→ **WORK TO COMPLETE**
Collect all lines containing the word "only" from the data.

→ **DATASET EXCERPTS**

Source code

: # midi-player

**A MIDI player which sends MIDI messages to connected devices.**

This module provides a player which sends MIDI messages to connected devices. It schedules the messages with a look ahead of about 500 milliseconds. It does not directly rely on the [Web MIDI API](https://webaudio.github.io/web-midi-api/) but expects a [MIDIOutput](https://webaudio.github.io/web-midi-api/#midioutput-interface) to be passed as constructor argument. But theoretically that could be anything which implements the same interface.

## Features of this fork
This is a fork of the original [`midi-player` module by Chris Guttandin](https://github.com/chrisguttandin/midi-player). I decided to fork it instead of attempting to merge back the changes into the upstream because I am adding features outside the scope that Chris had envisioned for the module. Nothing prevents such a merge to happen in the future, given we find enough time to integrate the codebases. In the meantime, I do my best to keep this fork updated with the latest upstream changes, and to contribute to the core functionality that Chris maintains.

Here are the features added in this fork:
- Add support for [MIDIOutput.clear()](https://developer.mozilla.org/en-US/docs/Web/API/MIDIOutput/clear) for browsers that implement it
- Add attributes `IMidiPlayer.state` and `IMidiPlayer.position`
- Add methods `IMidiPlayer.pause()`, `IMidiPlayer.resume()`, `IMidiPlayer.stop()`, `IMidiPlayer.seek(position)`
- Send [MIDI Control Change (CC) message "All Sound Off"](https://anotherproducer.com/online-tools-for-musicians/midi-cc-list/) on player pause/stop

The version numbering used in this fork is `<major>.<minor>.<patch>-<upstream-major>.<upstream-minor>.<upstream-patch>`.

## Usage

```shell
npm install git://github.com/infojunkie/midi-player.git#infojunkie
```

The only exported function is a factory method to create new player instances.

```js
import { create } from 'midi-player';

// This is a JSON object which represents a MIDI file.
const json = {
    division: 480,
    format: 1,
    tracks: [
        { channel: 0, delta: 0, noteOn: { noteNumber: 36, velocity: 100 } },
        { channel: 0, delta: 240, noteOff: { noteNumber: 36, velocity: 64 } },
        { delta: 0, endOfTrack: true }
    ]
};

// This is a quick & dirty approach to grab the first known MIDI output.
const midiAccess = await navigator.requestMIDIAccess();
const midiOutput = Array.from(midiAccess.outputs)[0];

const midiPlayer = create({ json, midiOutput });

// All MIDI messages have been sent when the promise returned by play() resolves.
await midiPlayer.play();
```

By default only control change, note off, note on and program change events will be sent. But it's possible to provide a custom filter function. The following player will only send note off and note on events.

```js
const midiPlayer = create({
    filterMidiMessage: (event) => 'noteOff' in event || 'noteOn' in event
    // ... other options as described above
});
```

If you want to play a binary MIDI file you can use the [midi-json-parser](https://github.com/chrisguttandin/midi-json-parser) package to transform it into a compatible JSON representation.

→ **OUTPUT FOR THIS TASK**
The only exported function is a factory method to create new player instances.
By default only control change, note off, note on and program change events will be sent. But it's possible to provide a custom filter function. The following player will only send note off and note on events.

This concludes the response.